Teaching “Come” With Puppy Ping-Pong
A great way to work on the “come” cue at home is to play a game that’s fun for the whole family. The game is called Puppy Ping-Pong taught at dog trainer school Animal Behavior College. All you’ll need to play this game is three or more people, a safe area, and some yummy food treats. Not to mention your dog!
Get your puppy ready for some fun training with the whole family. To begin, have everyone spread out in a circle in the room. Make sure the room is secured, and your pup is hungry and full of energy.
How to Play Puppy Ping-Pong
Get Your Puppy’s Attention
Place your puppy in the middle of the family circle. One person will begin to encourage the puppy to approach him by making kiss noises and saying the puppy’s name.
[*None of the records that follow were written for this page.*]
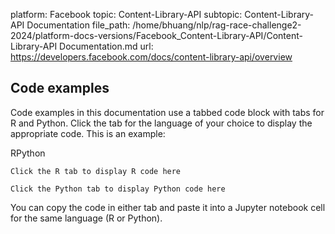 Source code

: platform: Facebook
topic: Content-Library-API
subtopic: Content-Library-API Documentation
file_path: /home/bhuang/nlp/rag-race-challenge2-2024/platform-docs-versions/Facebook_Content-Library-API/Content-Library-API Documentation.md
url: https://developers.facebook.com/docs/content-library-api/overview

## Code examples

Code examples in this documentation use a tabbed code block with tabs for R and Python. Click the tab for the language of your choice to display the appropriate code. This is an example:

RPython

    Click the R tab to display R code here

    Click the Python tab to display Python code here

You can copy the code in either tab and paste it into a Jupyter notebook cell for the same language (R or Python).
Be sure not to use the word “come” while encouraging the puppy to approach you. If you use the “come” cue before the puppy is right in front of you, he may not complete the behavior. This teaches your puppy that the cue has no meaning and a reward is not forthcoming.
Add the Cue and Treat
Once your puppy has arrived in front of you, say “come” followed by the word “good” and a treat. Now, have a person on the opposite side of the circle do the same thing. Once you and your puppy get the hang of this new game, your puppy will begin pinging back and forth to all of the family members.
Reward Only Once
Make sure to help your younger children when it comes to rewarding and praising the puppy so that everyone is setting the dog up to succeed.
Only reward the puppy with one treat, as he’ll be getting several from all of the family members playing the game. You can also incorporate physical praise to get the puppy used to being touched. Always remember to use the “come” cue once the puppy has already given the appropriate behavior and not before.
Start With On-Leash Training
Professional dog trainers teach the “come” cue on-leash in group classes. However, most people will need their dogs to come on cue when off leash. Puppy Ping-Pong is a great way to begin off leash work in a controlled environment.
You want to work on dog training as often as possible in real life situations, such as your home and backyard. This ensures your dog responds appropriately in all situations. When working on the “come” cue, it’s very important to keep things very positive to ensure your puppy always wants to approach you.